TO DO. Given the entries below, would you transcribe exactly the lines starting at the one with "The PSMC plot has" and ending at the one with "- [Ubuntu Linux](https://www.ubuntu.com/download)", both kept, pictures omitted, nothing extra?

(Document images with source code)
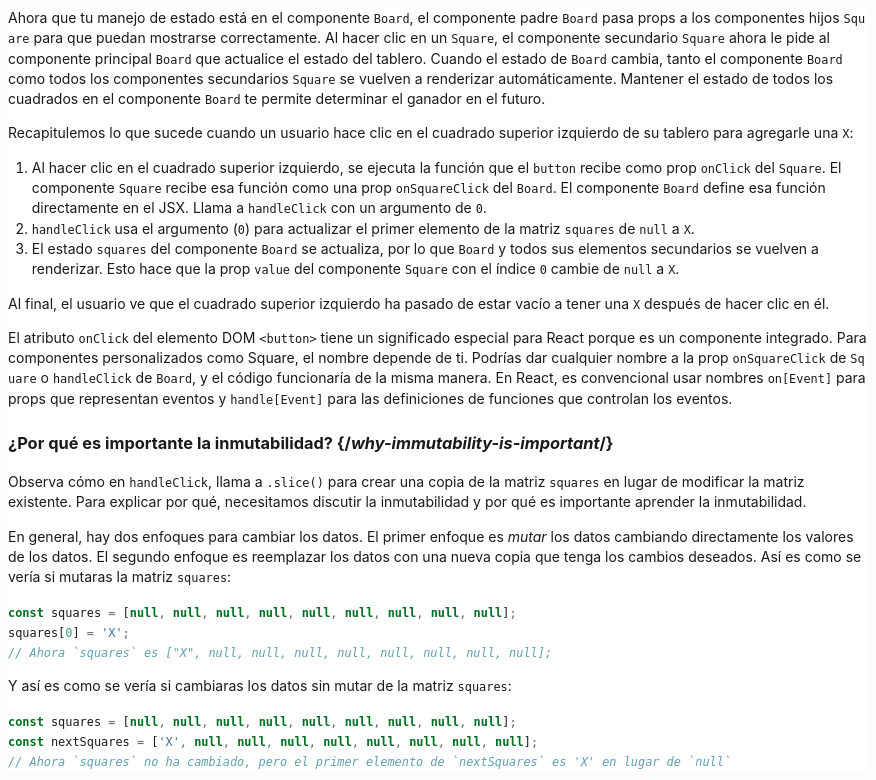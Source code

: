 </Sandpack>

Ahora que tu manejo de estado está en el componente `Board`, el componente padre `Board` pasa props a los componentes hijos `Square` para que puedan mostrarse correctamente. Al hacer clic en un `Square`, el componente secundario `Square` ahora le pide al componente principal `Board` que actualice el estado del tablero. Cuando el estado de `Board` cambia, tanto el componente `Board` como todos los componentes secundarios `Square` se vuelven a renderizar automáticamente. Mantener el estado de todos los cuadrados en el componente `Board` te permite determinar el ganador en el futuro.

Recapitulemos lo que sucede cuando un usuario hace clic en el cuadrado superior izquierdo de su tablero para agregarle una `X`:

1. Al hacer clic en el cuadrado superior izquierdo, se ejecuta la función que el `button` recibe como prop `onClick` del `Square`. El componente `Square` recibe esa función como una prop `onSquareClick` del `Board`. El componente `Board` define esa función directamente en el JSX. Llama a `handleClick` con un argumento de `0`.
2. `handleClick` usa el argumento (`0`) para actualizar el primer elemento de la matriz `squares` de `null` a `X`.
3. El estado `squares` del componente `Board` se actualiza, por lo que `Board` y todos sus elementos secundarios se vuelven a renderizar. Esto hace que la prop `value` del componente `Square` con el índice `0` cambie de `null` a `X`.

Al final, el usuario ve que el cuadrado superior izquierdo ha pasado de estar vacío a tener una `X` después de hacer clic en él.

<Note>

El atributo `onClick` del elemento DOM `<button>` tiene un significado especial para React porque es un componente integrado. Para componentes personalizados como Square, el nombre depende de ti. Podrías dar cualquier nombre a la prop `onSquareClick` de `Square` o `handleClick` de `Board`, y el código funcionaría de la misma manera. En React, es convencional usar nombres `on[Event]` para props que representan eventos y `handle[Event]` para las definiciones de funciones que controlan los eventos.

</Note>

### ¿Por qué es importante la inmutabilidad? {/*why-immutability-is-important*/}

Observa cómo en `handleClick`, llama a `.slice()` para crear una copia de la matriz `squares` en lugar de modificar la matriz existente. Para explicar por qué, necesitamos discutir la inmutabilidad y por qué es importante aprender la inmutabilidad.

En general, hay dos enfoques para cambiar los datos. El primer enfoque es *mutar* los datos cambiando directamente los valores de los datos. El segundo enfoque es reemplazar los datos con una nueva copia que tenga los cambios deseados. Así es como se vería si mutaras la matriz `squares`:

```jsx
const squares = [null, null, null, null, null, null, null, null, null];
squares[0] = 'X';
// Ahora `squares` es ["X", null, null, null, null, null, null, null, null];
```

Y así es como se vería si cambiaras los datos sin mutar de la matriz `squares`:

```jsx
const squares = [null, null, null, null, null, null, null, null, null];
const nextSquares = ['X', null, null, null, null, null, null, null, null];
// Ahora `squares` no ha cambiado, pero el primer elemento de `nextSquares` es 'X' en lugar de `null`
```

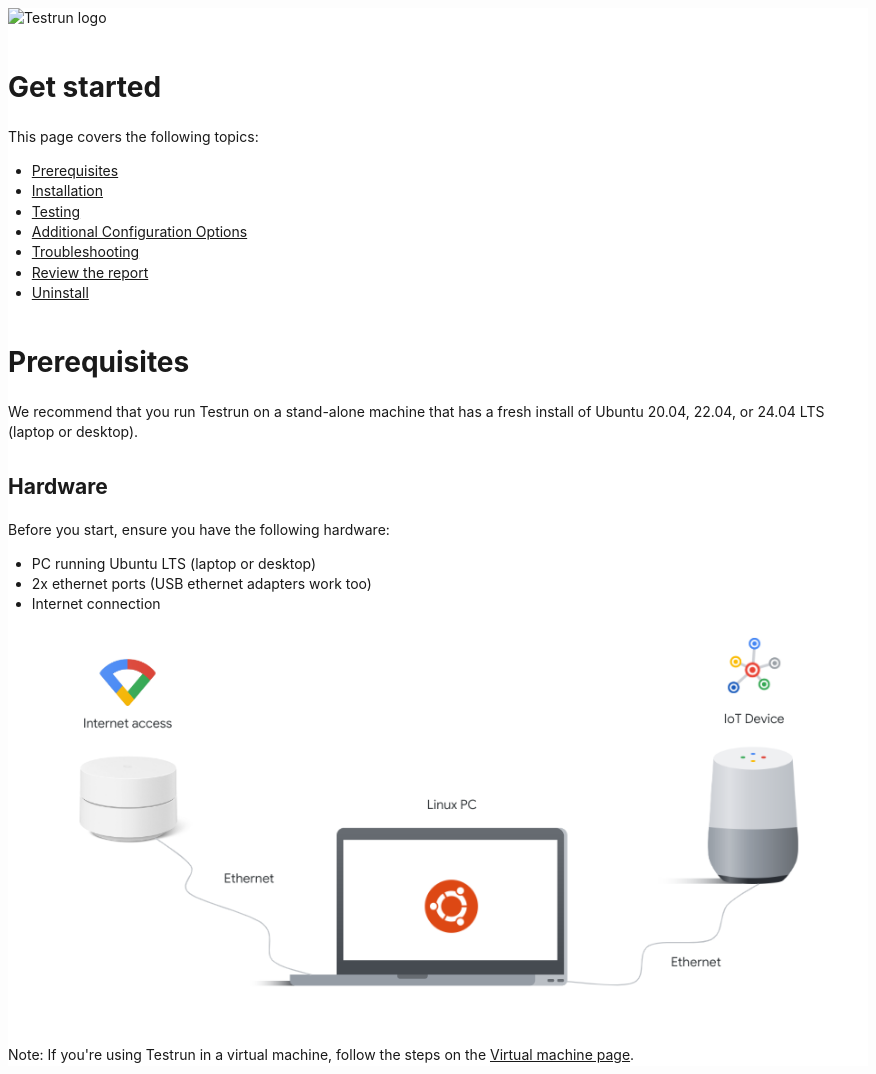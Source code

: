 <img width="200" alt="Testrun logo" src="https://user-images.githubusercontent.com/7399056/221927867-4190a4e8-a571-4e40-9c2b-65780ad9264c.png" alt="Testrun">

# Get started

This page covers the following topics:

-  [Prerequisites](#prerequisites)
-  [Installation](#installation)
-  [Testing](#testing)
-  [Additional Configuration Options](#additional-configuration-options)
-  [Troubleshooting](#troubleshooting)
-  [Review the report](#review-the-report)
-  [Uninstall](#uninstall)

# Prerequisites

We recommend that you run Testrun on a stand-alone machine that has a fresh install of Ubuntu 20.04, 22.04, or 24.04 LTS (laptop or desktop).

## Hardware

Before you start, ensure you have the following hardware:

-  PC running Ubuntu LTS (laptop or desktop)
-  2x ethernet ports (USB ethernet adapters work too)
-  Internet connection

![Required hardware for Testrun](/docs/ui/getstarted--2dn8vrzsspe.png)

Note: If you're using Testrun in a virtual machine, follow the steps on the [Virtual machine page](/docs/virtual_machine.md).
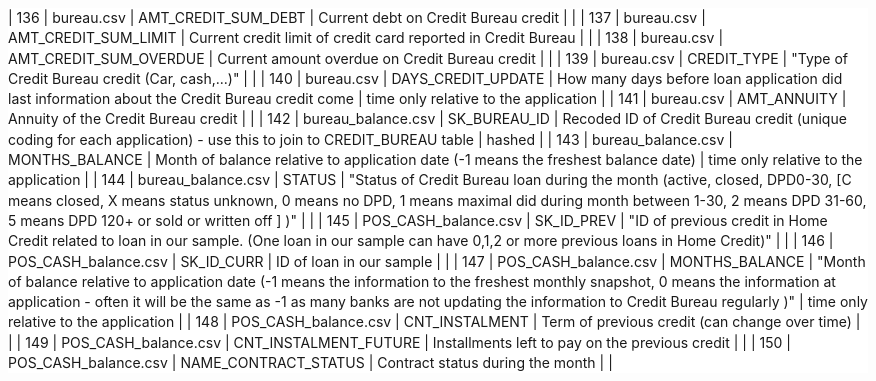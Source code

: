 | 136 | bureau.csv                    | AMT_CREDIT_SUM_DEBT          | Current debt on Credit Bureau credit                                                                                                                                                                                                                                                   |                                       | 
| 137 | bureau.csv                    | AMT_CREDIT_SUM_LIMIT         | Current credit limit of credit card reported in Credit Bureau                                                                                                                                                                                                                          |                                       | 
| 138 | bureau.csv                    | AMT_CREDIT_SUM_OVERDUE       | Current amount overdue on Credit Bureau credit                                                                                                                                                                                                                                         |                                       | 
| 139 | bureau.csv                    | CREDIT_TYPE                  | "Type of Credit Bureau credit (Car, cash,...)"                                                                                                                                                                                                                                         |                                       | 
| 140 | bureau.csv                    | DAYS_CREDIT_UPDATE           | How many days before loan application did last information about the Credit Bureau credit come                                                                                                                                                                                         | time only relative to the application | 
| 141 | bureau.csv                    | AMT_ANNUITY                  | Annuity of the Credit Bureau credit                                                                                                                                                                                                                                                    |                                       | 
| 142 | bureau_balance.csv            | SK_BUREAU_ID                 | Recoded ID of Credit Bureau credit (unique coding for each application) - use this to join to CREDIT_BUREAU table                                                                                                                                                                      | hashed                                | 
| 143 | bureau_balance.csv            | MONTHS_BALANCE               | Month of balance relative to application date (-1 means the freshest balance date)                                                                                                                                                                                                     | time only relative to the application | 
| 144 | bureau_balance.csv            | STATUS                       | "Status of Credit Bureau loan during the month (active, closed, DPD0-30, [C means closed, X means status unknown, 0 means no DPD, 1 means maximal did during month between 1-30, 2 means DPD 31-60, 5 means DPD 120+ or sold or written off ] )"                                     |                                       | 
| 145 | POS_CASH_balance.csv          | SK_ID_PREV                   | "ID of previous credit in Home Credit related to loan in our sample. (One loan in our sample can have 0,1,2 or more previous loans in Home Credit)"                                                                                                                                    |                                       | 
| 146 | POS_CASH_balance.csv          | SK_ID_CURR                   | ID of loan in our sample                                                                                                                                                                                                                                                               |                                       | 
| 147 | POS_CASH_balance.csv          | MONTHS_BALANCE               | "Month of balance relative to application date (-1 means the information to the freshest monthly snapshot, 0 means the information at application - often it will be the same as -1 as many banks are not updating the information to Credit Bureau regularly )"                       | time only relative to the application | 
| 148 | POS_CASH_balance.csv          | CNT_INSTALMENT               | Term of previous credit (can change over time)                                                                                                                                                                                                                                         |                                       | 
| 149 | POS_CASH_balance.csv          | CNT_INSTALMENT_FUTURE        | Installments left to pay on the previous credit                                                                                                                                                                                                                                        |                                       | 
| 150 | POS_CASH_balance.csv          | NAME_CONTRACT_STATUS         | Contract status during the month                                                                                                                                                                                                                                                       |                                       | 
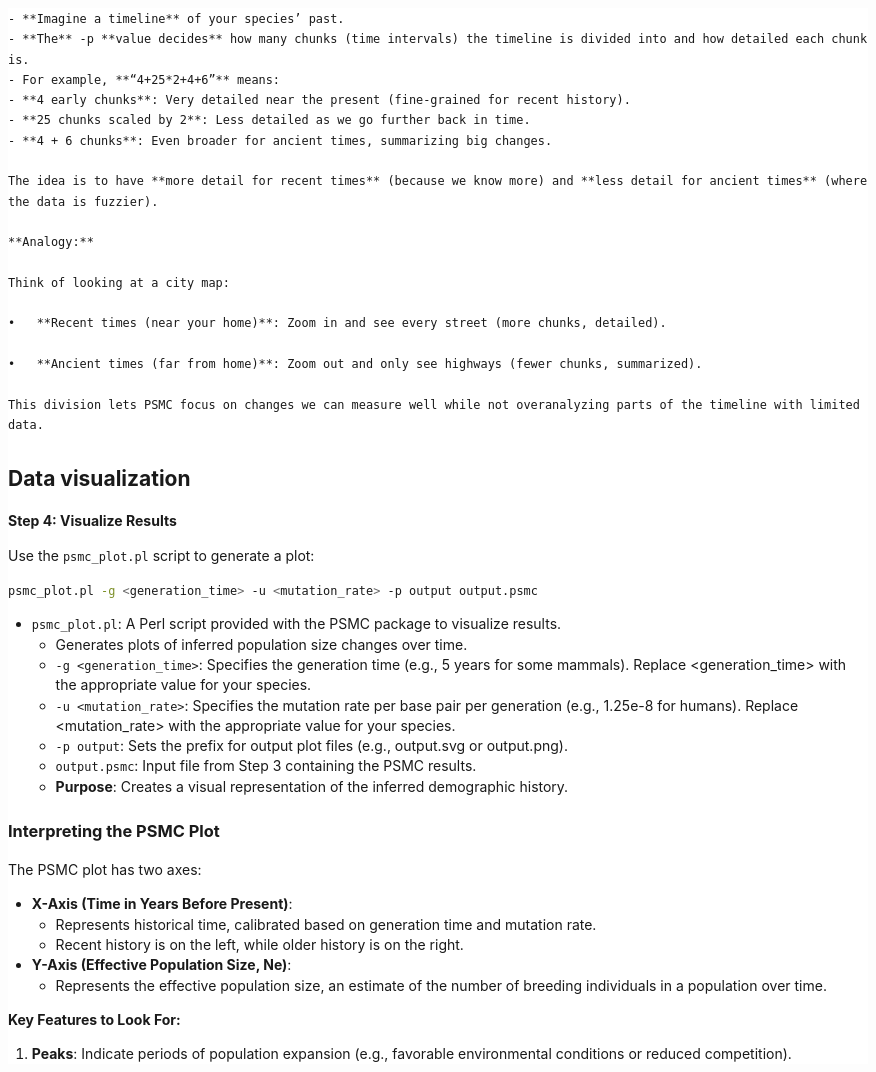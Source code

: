     - **Imagine a timeline** of your species’ past.
    - **The** -p **value decides** how many chunks (time intervals) the timeline is divided into and how detailed each chunk is.
    - For example, **“4+25*2+4+6”** means:
    - **4 early chunks**: Very detailed near the present (fine-grained for recent history).
    - **25 chunks scaled by 2**: Less detailed as we go further back in time.
    - **4 + 6 chunks**: Even broader for ancient times, summarizing big changes.
    
    The idea is to have **more detail for recent times** (because we know more) and **less detail for ancient times** (where the data is fuzzier).
    
    **Analogy:**
    
    Think of looking at a city map:
    
    •	**Recent times (near your home)**: Zoom in and see every street (more chunks, detailed).
    
    •	**Ancient times (far from home)**: Zoom out and only see highways (fewer chunks, summarized).
    
    This division lets PSMC focus on changes we can measure well while not overanalyzing parts of the timeline with limited data.
    

## Data visualization

**Step 4: Visualize Results**

Use the `psmc_plot.pl` script to generate a plot:

```bash
psmc_plot.pl -g <generation_time> -u <mutation_rate> -p output output.psmc
```

- `psmc_plot.pl`: A Perl script provided with the PSMC package to visualize results.
    - Generates plots of inferred population size changes over time.
    - `-g <generation_time>`: Specifies the generation time (e.g., 5 years for some mammals). Replace <generation_time> with the appropriate value for your species.
    - `-u <mutation_rate>`: Specifies the mutation rate per base pair per generation (e.g., 1.25e-8 for humans). Replace <mutation_rate> with the appropriate value for your species.
    - `-p output`: Sets the prefix for output plot files (e.g., output.svg or output.png).
    - `output.psmc`: Input file from Step 3 containing the PSMC results.
    - **Purpose**: Creates a visual representation of the inferred demographic history.

### **Interpreting the PSMC Plot**

The PSMC plot has two axes:

- **X-Axis (Time in Years Before Present)**:
    - Represents historical time, calibrated based on generation time and mutation rate.
    - Recent history is on the left, while older history is on the right.
- **Y-Axis (Effective Population Size, Ne)**:
    - Represents the effective population size, an estimate of the number of breeding individuals in a population over time.

**Key Features to Look For:**

1.	**Peaks**: Indicate periods of population expansion (e.g., favorable environmental conditions or reduced competition).
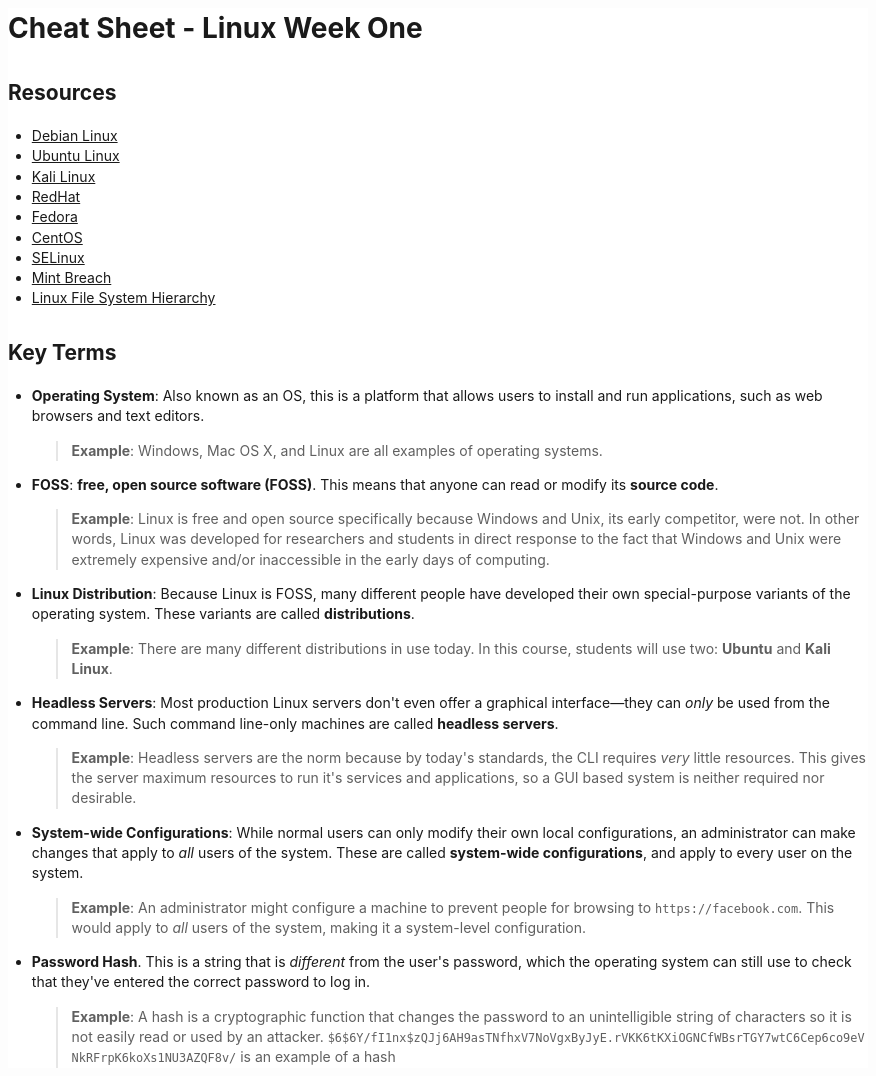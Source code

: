 # Cheat Sheet - Linux Week One

## Resources
- [Debian Linux](https://www.debian.org/intro/about)
- [Ubuntu Linux](https://www.ubuntu.com/download)
- [Kali Linux](https://www.kali.org/about-us/)
- [RedHat](https://www.redhat.com/en/technologies)
- [Fedora](https://getfedora.org/)
- [CentOS](https://www.centos.org/about/)
- [SELinux](https://selinuxproject.org/page/Main_Page)
- [Mint Breach](https://www.techrepublic.com/article/why-the-linux-mint-hack-is-an-indicator-of-a-larger-problem/)
- [Linux File System Hierarchy](https://en.wikipedia.org/wiki/Filesystem_Hierarchy_Standard)



## Key Terms
- **Operating System**: Also known as an OS, this is a platform that allows users to install and run applications, such as web browsers and text editors.
  > **Example**: Windows, Mac OS X, and Linux are all examples of operating systems.

- **FOSS**: **free, open source software (FOSS)**. This means that anyone can read or modify its **source code**.
  > **Example**: Linux is free and open source specifically because Windows and Unix, its early competitor, were not. In other words, Linux was developed for researchers and students in direct response to the fact that Windows and Unix were extremely expensive and/or inaccessible in the early days of computing.

- **Linux Distribution**: Because Linux is FOSS, many different people have developed their own special-purpose variants of the operating system. These variants are called **distributions**.
  > **Example**: There are many different distributions in use today. In this course, students will use two: **Ubuntu** and **Kali Linux**.

- **Headless Servers**: Most production Linux servers don't even offer a graphical interface—they can _only_ be used from the command line. Such command line-only machines are called **headless servers**.
  > **Example**: Headless servers are the norm because by today's standards, the CLI requires _very_ little resources. This gives the server maximum resources to run it's services and applications, so a GUI based system is neither required nor desirable.

- **System-wide Configurations**: While normal users can only modify their own local configurations, an administrator can make changes that apply to _all_ users of the system. These are called **system-wide configurations**, and apply to every user on the system.
  > **Example**: An administrator might configure a machine to prevent people for browsing to `https://facebook.com`. This would apply to _all_ users of the system, making it a system-level configuration.

- **Password Hash**. This is a string that is _different_ from the user's password, which the operating system can still use to check that they've entered the correct password to log in.
  > **Example**: A hash is a cryptographic function that changes the password to an unintelligible string of characters so it is not easily read or used by an attacker. `$6$6Y/fI1nx$zQJj6AH9asTNfhxV7NoVgxByJyE.rVKK6tKXiOGNCfWBsrTGY7wtC6Cep6co9eVNkRFrpK6koXs1NU3AZQF8v/` is an example of a hash
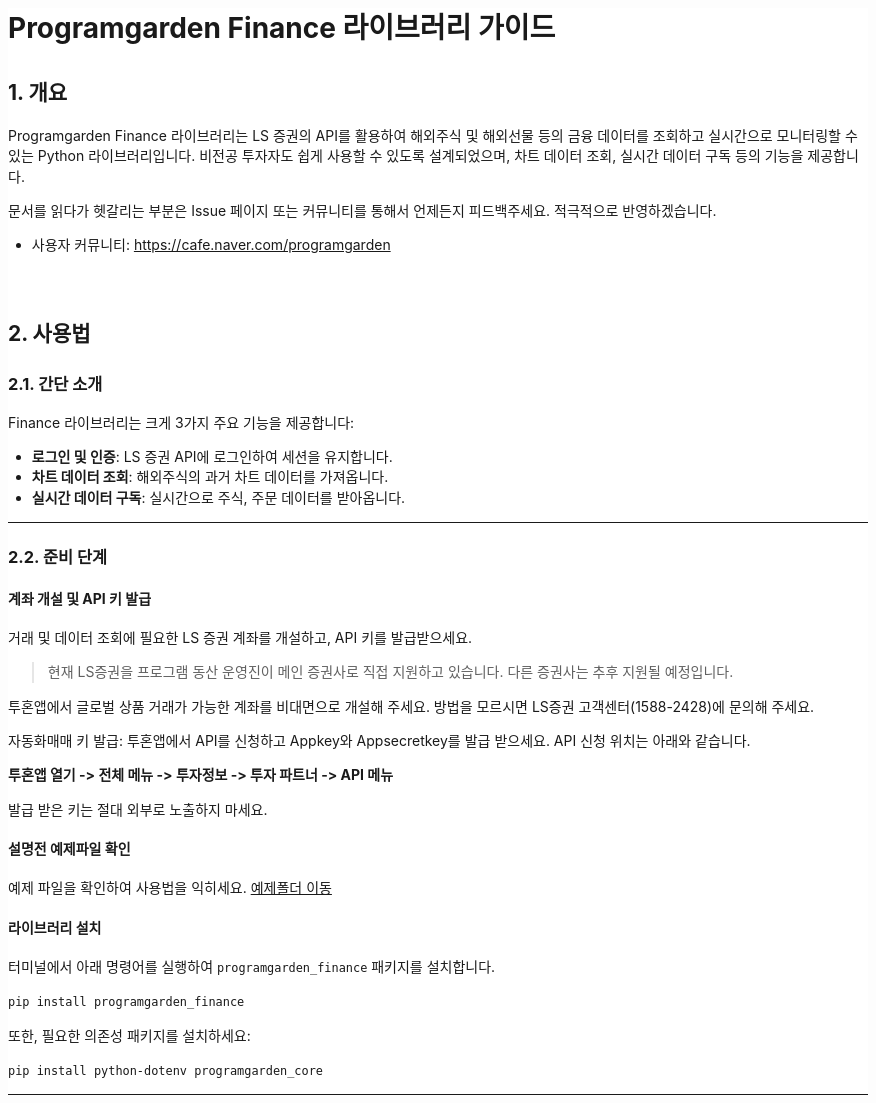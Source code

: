 # Programgarden Finance 라이브러리 가이드

## 1. 개요
Programgarden Finance 라이브러리는 LS 증권의 API를 활용하여 해외주식 및 해외선물 등의 금융 데이터를 조회하고 실시간으로 모니터링할 수 있는 Python 라이브러리입니다. 비전공 투자자도 쉽게 사용할 수 있도록 설계되었으며, 차트 데이터 조회, 실시간 데이터 구독 등의 기능을 제공합니다.

문서를 읽다가 헷갈리는 부분은 Issue 페이지 또는 커뮤니티를 통해서 언제든지 피드백주세요. 적극적으로 반영하겠습니다.

- 사용자 커뮤니티: https://cafe.naver.com/programgarden

<br>

## 2. 사용법

### 2.1. 간단 소개
Finance 라이브러리는 크게 3가지 주요 기능을 제공합니다:

- **로그인 및 인증**: LS 증권 API에 로그인하여 세션을 유지합니다.
- **차트 데이터 조회**: 해외주식의 과거 차트 데이터를 가져옵니다.
- **실시간 데이터 구독**: 실시간으로 주식, 주문 데이터를 받아옵니다.

---

### 2.2. 준비 단계

#### 계좌 개설 및 API 키 발급
거래 및 데이터 조회에 필요한 LS 증권 계좌를 개설하고, API 키를 발급받으세요.

> 현재 LS증권을 프로그램 동산 운영진이 메인 증권사로 직접 지원하고 있습니다. 다른 증권사는 추후 지원될 예정입니다.

투혼앱에서 글로벌 상품 거래가 가능한 계좌를 비대면으로 개설해 주세요. 방법을 모르시면 LS증권 고객센터(1588-2428)에 문의해 주세요.

자동화매매 키 발급: 투혼앱에서 API를 신청하고 Appkey와 Appsecretkey를 발급 받으세요. API 신청 위치는 아래와 같습니다.

**투혼앱 열기 -> 전체 메뉴 -> 투자정보 -> 투자 파트너 -> API 메뉴**

발급 받은 키는 절대 외부로 노출하지 마세요.

#### 설명전 예제파일 확인
예제 파일을 확인하여 사용법을 익히세요.
[예제폴더 이동](https://github.com/programgarden/programgarden/tree/main/src/finance/example)

#### 라이브러리 설치
터미널에서 아래 명령어를 실행하여 `programgarden_finance` 패키지를 설치합니다.
```bash
pip install programgarden_finance
```

또한, 필요한 의존성 패키지를 설치하세요:
```bash
pip install python-dotenv programgarden_core
```

---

EXERCISE ANSWER.
The PSMC plot has two axes:

- **X-Axis (Time in Years Before Present)**:
    - Represents historical time, calibrated based on generation time and mutation rate.
    - Recent history is on the left, while older history is on the right.
- **Y-Axis (Effective Population Size, Ne)**:
    - Represents the effective population size, an estimate of the number of breeding individuals in a population over time.

**Key Features to Look For:**

1.	**Peaks**: Indicate periods of population expansion (e.g., favorable environmental conditions or reduced competition).
Source code

: # Cheat Sheet - Linux Week One

## Resources
- [Debian Linux](https://www.debian.org/intro/about)
- [Ubuntu Linux](https://www.ubuntu.com/download)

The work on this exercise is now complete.